Stored items from a collection:
* * *

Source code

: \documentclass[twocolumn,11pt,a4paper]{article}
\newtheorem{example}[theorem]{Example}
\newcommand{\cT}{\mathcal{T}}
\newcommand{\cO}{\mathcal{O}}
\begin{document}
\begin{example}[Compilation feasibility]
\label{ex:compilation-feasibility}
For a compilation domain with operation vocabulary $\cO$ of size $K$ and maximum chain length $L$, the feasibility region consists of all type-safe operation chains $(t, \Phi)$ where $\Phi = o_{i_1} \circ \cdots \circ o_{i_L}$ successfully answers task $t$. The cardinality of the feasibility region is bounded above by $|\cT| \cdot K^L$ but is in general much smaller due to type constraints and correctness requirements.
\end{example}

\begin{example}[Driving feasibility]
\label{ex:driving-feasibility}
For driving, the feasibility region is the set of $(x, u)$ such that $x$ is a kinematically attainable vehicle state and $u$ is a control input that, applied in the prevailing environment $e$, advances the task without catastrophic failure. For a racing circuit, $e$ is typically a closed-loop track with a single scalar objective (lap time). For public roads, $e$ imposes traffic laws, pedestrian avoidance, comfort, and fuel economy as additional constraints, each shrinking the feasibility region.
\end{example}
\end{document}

* * *

What the task requires
Collect every line from the records above that contains the word "mathcal".

Response for this exercise
\newcommand{\cT}{\mathcal{T}}
\newcommand{\cO}{\mathcal{O}}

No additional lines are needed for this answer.